• _Assignment_
If a line in the data has the string "german", please show it.

Source records
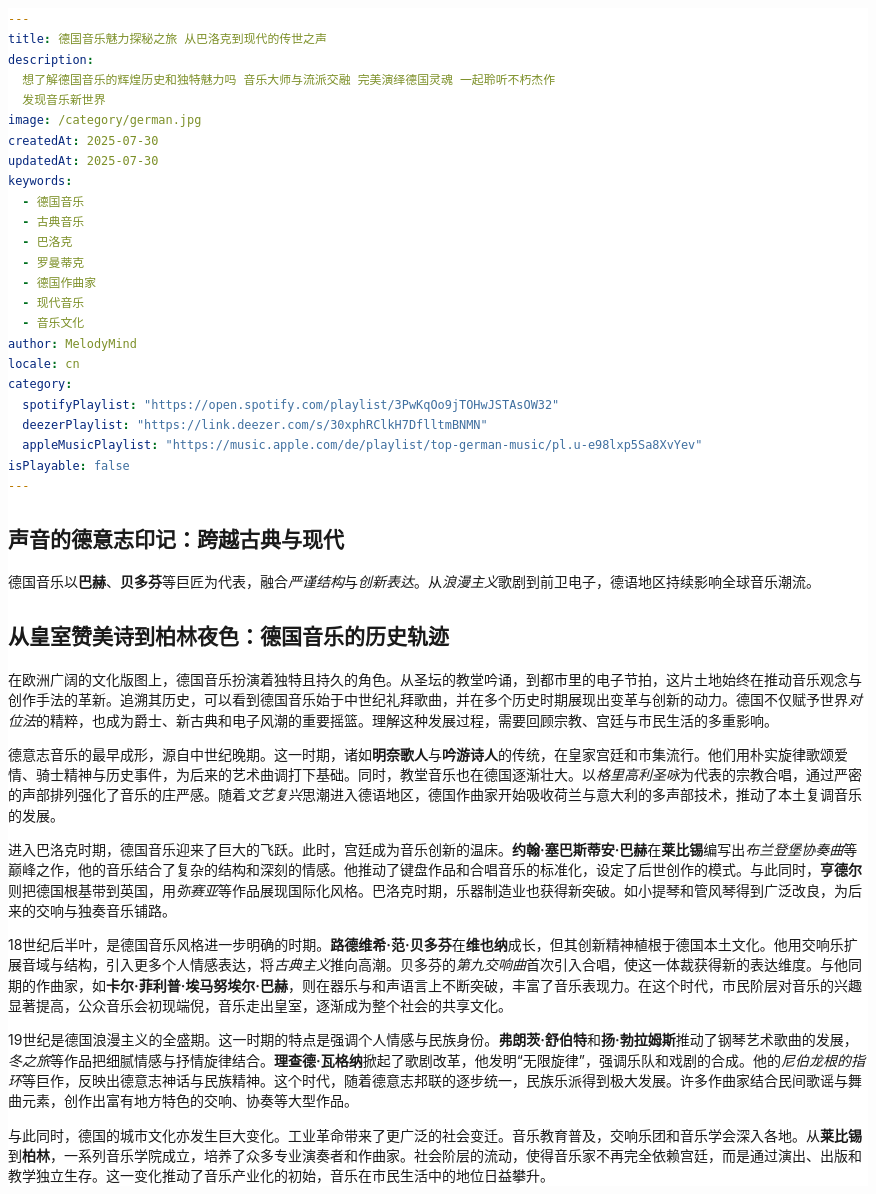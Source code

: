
```yaml
---
title: 德国音乐魅力探秘之旅 从巴洛克到现代的传世之声
description:
  想了解德国音乐的辉煌历史和独特魅力吗 音乐大师与流派交融 完美演绎德国灵魂 一起聆听不朽杰作
  发现音乐新世界
image: /category/german.jpg
createdAt: 2025-07-30
updatedAt: 2025-07-30
keywords:
  - 德国音乐
  - 古典音乐
  - 巴洛克
  - 罗曼蒂克
  - 德国作曲家
  - 现代音乐
  - 音乐文化
author: MelodyMind
locale: cn
category:
  spotifyPlaylist: "https://open.spotify.com/playlist/3PwKqOo9jTOHwJSTAsOW32"
  deezerPlaylist: "https://link.deezer.com/s/30xphRClkH7DflltmBNMN"
  appleMusicPlaylist: "https://music.apple.com/de/playlist/top-german-music/pl.u-e98lxp5Sa8XvYev"
isPlayable: false
---
```


## 声音的德意志印记：跨越古典与现代

德国音乐以**巴赫**、**贝多芬**等巨匠为代表，融合*严谨结构*与*创新表达*。从*浪漫主义*歌剧到前卫电子，德语地区持续影响全球音乐潮流。

## 从皇室赞美诗到柏林夜色：德国音乐的历史轨迹

在欧洲广阔的文化版图上，德国音乐扮演着独特且持久的角色。从圣坛的教堂吟诵，到都市里的电子节拍，这片土地始终在推动音乐观念与创作手法的革新。追溯其历史，可以看到德国音乐始于中世纪礼拜歌曲，并在多个历史时期展现出变革与创新的动力。德国不仅赋予世界*对位法*的精粹，也成为爵士、新古典和电子风潮的重要摇篮。理解这种发展过程，需要回顾宗教、宫廷与市民生活的多重影响。

德意志音乐的最早成形，源自中世纪晚期。这一时期，诸如**明奈歌人**与**吟游诗人**的传统，在皇家宫廷和市集流行。他们用朴实旋律歌颂爱情、骑士精神与历史事件，为后来的艺术曲调打下基础。同时，教堂音乐也在德国逐渐壮大。以*格里高利圣咏*为代表的宗教合唱，通过严密的声部排列强化了音乐的庄严感。随着*文艺复兴*思潮进入德语地区，德国作曲家开始吸收荷兰与意大利的多声部技术，推动了本土复调音乐的发展。

进入巴洛克时期，德国音乐迎来了巨大的飞跃。此时，宫廷成为音乐创新的温床。**约翰·塞巴斯蒂安·巴赫**在**莱比锡**编写出*布兰登堡协奏曲*等巅峰之作，他的音乐结合了复杂的结构和深刻的情感。他推动了键盘作品和合唱音乐的标准化，设定了后世创作的模式。与此同时，**亨德尔**则把德国根基带到英国，用*弥赛亚*等作品展现国际化风格。巴洛克时期，乐器制造业也获得新突破。如小提琴和管风琴得到广泛改良，为后来的交响与独奏音乐铺路。

18世纪后半叶，是德国音乐风格进一步明确的时期。**路德维希·范·贝多芬**在**维也纳**成长，但其创新精神植根于德国本土文化。他用交响乐扩展音域与结构，引入更多个人情感表达，将*古典主义*推向高潮。贝多芬的*第九交响曲*首次引入合唱，使这一体裁获得新的表达维度。与他同期的作曲家，如**卡尔·菲利普·埃马努埃尔·巴赫**，则在器乐与和声语言上不断突破，丰富了音乐表现力。在这个时代，市民阶层对音乐的兴趣显著提高，公众音乐会初现端倪，音乐走出皇室，逐渐成为整个社会的共享文化。

19世纪是德国浪漫主义的全盛期。这一时期的特点是强调个人情感与民族身份。**弗朗茨·舒伯特**和**扬·勃拉姆斯**推动了钢琴艺术歌曲的发展，*冬之旅*等作品把细腻情感与抒情旋律结合。**理查德·瓦格纳**掀起了歌剧改革，他发明“无限旋律”，强调乐队和戏剧的合成。他的*尼伯龙根的指环*等巨作，反映出德意志神话与民族精神。这个时代，随着德意志邦联的逐步统一，民族乐派得到极大发展。许多作曲家结合民间歌谣与舞曲元素，创作出富有地方特色的交响、协奏等大型作品。

与此同时，德国的城市文化亦发生巨大变化。工业革命带来了更广泛的社会变迁。音乐教育普及，交响乐团和音乐学会深入各地。从**莱比锡**到**柏林**，一系列音乐学院成立，培养了众多专业演奏者和作曲家。社会阶层的流动，使得音乐家不再完全依赖宫廷，而是通过演出、出版和教学独立生存。这一变化推动了音乐产业化的初始，音乐在市民生活中的地位日益攀升。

• _Reply to the task_
image: /category/german.jpg
  appleMusicPlaylist: "https://music.apple.com/de/playlist/top-german-music/pl.u-e98lxp5Sa8XvYev"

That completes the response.